Momma always told me I was a bad boy! Seriously though, while it was technically afoul the stop sign, I was looking out for conflicting traffic, and if none was presently approaching, proceeding through the intersection. The whole chase is only at about 15 miles per hour...stopping distance at that speed is super small. Measured risk, I suppose.
If your footage was used of the car accident and they saw that the investigation crew and Police can cite you for the stop sign before the crash. Just saying
Gates don't do much...in fact, there is a decent chance that gates add to the injury rate because people take longer to go around the gates than to go straight through. If people should just stop on the lights, but they don't even for gates. It's a losing battle, unfortunately!
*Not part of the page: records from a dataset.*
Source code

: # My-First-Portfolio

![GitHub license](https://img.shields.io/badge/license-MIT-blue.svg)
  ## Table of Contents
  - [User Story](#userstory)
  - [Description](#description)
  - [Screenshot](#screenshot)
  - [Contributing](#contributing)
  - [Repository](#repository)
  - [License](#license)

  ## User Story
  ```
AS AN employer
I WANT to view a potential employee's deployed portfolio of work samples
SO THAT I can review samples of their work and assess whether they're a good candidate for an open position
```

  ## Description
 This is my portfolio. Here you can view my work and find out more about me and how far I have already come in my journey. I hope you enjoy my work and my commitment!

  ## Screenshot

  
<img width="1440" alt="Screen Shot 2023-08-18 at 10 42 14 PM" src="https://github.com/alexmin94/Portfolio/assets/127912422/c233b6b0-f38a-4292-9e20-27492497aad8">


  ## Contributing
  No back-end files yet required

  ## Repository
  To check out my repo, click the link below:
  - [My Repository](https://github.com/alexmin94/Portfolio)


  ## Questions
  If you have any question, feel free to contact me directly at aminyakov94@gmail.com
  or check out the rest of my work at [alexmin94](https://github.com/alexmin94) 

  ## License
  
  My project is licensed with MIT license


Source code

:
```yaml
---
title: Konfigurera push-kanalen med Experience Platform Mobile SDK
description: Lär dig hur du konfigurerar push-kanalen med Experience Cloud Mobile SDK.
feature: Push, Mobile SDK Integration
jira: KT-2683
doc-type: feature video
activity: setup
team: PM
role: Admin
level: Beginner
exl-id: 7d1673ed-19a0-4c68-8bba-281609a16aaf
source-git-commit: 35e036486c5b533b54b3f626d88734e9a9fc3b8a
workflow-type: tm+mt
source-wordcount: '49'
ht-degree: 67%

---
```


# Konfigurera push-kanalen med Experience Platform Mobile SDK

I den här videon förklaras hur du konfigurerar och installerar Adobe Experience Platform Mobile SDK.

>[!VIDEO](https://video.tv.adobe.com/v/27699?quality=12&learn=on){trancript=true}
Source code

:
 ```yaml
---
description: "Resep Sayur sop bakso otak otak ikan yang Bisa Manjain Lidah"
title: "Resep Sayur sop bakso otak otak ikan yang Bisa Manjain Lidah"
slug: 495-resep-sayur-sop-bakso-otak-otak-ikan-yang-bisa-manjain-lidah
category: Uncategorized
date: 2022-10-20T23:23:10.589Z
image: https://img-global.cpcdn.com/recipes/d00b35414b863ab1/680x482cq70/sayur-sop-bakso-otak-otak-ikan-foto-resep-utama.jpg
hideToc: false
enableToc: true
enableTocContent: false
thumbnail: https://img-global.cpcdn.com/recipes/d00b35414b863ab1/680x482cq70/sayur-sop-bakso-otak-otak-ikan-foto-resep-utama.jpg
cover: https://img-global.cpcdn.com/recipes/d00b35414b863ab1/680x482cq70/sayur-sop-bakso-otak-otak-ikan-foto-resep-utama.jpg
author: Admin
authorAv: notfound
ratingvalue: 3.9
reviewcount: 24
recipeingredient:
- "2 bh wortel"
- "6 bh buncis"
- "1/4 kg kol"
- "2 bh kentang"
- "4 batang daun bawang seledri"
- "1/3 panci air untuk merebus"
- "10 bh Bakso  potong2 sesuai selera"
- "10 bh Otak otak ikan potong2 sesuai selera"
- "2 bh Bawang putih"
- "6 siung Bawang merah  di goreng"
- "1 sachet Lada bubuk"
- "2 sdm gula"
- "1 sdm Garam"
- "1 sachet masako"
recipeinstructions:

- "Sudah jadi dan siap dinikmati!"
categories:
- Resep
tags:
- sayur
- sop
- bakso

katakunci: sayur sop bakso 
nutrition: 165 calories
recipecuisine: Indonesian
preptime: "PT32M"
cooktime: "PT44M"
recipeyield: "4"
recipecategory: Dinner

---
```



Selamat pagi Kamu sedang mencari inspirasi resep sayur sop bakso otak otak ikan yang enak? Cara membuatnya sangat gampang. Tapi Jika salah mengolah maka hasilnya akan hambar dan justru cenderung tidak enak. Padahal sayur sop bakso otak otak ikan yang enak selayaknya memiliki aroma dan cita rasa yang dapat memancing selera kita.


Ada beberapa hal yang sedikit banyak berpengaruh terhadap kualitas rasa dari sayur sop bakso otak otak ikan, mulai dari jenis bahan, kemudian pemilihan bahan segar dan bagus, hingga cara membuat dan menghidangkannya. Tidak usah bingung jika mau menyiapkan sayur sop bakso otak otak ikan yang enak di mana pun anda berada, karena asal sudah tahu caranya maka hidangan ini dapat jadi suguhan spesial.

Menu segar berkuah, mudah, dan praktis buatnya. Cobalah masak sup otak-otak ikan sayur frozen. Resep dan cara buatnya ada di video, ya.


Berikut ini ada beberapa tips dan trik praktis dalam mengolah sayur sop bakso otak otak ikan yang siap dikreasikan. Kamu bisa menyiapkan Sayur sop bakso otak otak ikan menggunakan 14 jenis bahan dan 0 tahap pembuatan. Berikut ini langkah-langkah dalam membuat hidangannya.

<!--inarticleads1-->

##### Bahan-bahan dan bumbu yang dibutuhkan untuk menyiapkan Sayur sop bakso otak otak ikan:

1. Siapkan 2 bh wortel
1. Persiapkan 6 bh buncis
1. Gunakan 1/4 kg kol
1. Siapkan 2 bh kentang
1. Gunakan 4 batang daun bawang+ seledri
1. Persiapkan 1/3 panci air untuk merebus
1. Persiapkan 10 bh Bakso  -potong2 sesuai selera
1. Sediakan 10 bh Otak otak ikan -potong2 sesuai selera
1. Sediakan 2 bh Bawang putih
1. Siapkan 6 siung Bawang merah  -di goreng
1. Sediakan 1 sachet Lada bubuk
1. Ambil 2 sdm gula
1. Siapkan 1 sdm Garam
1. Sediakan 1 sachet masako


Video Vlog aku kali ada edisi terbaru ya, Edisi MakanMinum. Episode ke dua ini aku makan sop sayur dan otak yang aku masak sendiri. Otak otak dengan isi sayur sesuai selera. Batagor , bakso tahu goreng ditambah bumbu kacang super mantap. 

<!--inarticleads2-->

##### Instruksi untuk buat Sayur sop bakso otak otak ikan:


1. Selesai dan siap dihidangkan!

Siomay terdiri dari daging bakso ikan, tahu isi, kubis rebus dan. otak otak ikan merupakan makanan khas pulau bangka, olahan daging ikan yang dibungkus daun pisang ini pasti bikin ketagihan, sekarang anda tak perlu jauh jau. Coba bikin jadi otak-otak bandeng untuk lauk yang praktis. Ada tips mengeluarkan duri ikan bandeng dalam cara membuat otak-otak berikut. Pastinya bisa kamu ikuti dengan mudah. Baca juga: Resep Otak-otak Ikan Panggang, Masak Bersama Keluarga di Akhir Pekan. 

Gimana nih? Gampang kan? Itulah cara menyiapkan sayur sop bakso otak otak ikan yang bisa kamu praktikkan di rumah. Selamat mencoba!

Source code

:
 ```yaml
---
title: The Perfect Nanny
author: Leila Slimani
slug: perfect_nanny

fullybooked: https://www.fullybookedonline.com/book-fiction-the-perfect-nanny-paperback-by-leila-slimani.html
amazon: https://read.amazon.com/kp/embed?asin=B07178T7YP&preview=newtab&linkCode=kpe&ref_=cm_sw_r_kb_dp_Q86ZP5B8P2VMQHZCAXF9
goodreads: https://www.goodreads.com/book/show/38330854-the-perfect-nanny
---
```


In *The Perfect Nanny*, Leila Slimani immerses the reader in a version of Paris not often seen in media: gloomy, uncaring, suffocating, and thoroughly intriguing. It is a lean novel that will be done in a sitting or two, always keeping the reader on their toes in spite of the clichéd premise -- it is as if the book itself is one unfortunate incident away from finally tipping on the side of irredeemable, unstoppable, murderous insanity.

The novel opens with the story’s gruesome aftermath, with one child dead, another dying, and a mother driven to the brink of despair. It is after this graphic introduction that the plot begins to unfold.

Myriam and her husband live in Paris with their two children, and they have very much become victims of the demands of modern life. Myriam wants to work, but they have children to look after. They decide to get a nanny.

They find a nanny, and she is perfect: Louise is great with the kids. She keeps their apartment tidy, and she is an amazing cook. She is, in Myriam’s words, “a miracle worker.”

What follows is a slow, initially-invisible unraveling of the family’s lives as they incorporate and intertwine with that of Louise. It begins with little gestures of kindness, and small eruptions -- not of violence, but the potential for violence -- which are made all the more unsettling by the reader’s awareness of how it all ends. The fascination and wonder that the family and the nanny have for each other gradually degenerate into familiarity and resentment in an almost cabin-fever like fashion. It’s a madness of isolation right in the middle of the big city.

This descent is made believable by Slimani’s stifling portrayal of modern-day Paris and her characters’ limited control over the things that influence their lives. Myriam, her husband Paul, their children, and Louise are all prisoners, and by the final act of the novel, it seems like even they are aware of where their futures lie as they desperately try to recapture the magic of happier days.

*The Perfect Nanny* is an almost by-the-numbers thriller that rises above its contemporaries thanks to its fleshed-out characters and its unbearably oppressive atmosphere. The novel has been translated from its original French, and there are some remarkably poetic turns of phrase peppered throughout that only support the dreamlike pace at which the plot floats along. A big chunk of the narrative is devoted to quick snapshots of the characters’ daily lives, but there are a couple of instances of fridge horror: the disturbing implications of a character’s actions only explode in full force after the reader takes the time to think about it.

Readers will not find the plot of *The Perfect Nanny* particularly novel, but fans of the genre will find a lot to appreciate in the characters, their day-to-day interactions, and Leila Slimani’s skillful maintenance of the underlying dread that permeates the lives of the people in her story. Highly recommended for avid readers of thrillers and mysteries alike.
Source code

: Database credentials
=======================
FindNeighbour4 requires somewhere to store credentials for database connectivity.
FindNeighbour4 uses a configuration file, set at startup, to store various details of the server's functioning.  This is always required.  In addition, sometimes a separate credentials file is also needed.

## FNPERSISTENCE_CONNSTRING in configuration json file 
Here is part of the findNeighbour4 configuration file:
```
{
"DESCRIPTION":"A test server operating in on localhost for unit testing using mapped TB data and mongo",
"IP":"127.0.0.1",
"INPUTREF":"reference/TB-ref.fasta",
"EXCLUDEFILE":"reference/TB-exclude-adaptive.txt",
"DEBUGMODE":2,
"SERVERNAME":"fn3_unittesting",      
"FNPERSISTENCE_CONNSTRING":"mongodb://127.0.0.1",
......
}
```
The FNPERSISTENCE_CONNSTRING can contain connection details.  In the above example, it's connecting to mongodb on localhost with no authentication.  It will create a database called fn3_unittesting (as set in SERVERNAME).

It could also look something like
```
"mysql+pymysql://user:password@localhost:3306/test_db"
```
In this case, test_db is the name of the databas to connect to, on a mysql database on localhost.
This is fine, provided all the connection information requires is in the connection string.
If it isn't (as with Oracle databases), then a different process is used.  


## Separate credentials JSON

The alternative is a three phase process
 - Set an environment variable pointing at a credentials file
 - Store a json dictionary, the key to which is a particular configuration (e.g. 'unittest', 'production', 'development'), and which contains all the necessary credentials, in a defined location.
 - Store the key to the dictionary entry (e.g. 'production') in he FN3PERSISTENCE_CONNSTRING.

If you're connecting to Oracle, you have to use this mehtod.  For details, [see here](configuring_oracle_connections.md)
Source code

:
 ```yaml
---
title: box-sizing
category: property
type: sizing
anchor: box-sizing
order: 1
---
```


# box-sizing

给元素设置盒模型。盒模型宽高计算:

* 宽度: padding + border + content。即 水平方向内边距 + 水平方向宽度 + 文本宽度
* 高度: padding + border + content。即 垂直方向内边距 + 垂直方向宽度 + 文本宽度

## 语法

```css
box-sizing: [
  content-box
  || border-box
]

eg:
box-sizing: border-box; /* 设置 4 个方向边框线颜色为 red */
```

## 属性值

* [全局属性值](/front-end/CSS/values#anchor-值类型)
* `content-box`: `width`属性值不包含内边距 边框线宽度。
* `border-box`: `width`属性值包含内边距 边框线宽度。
If the person driving that car cant hear a train horn, see the big orange engine or just had something so important they needed to do that they couldnt wait just a minute for it to pass then they really dont need to be driving.Highly doubt insurance is going to get him a new car, but dont think that walking would even be a safe option for that idiot. Glad he wasnt hurt but hopefully learned a good lesson.
I just wonder why people are still stupid enough to do this... they know if they survive they have to pay a fine... which is worse than waiting for like 3 minutes or less... and they have a 75% chance of being hit... But... they still do it... And it's terrible..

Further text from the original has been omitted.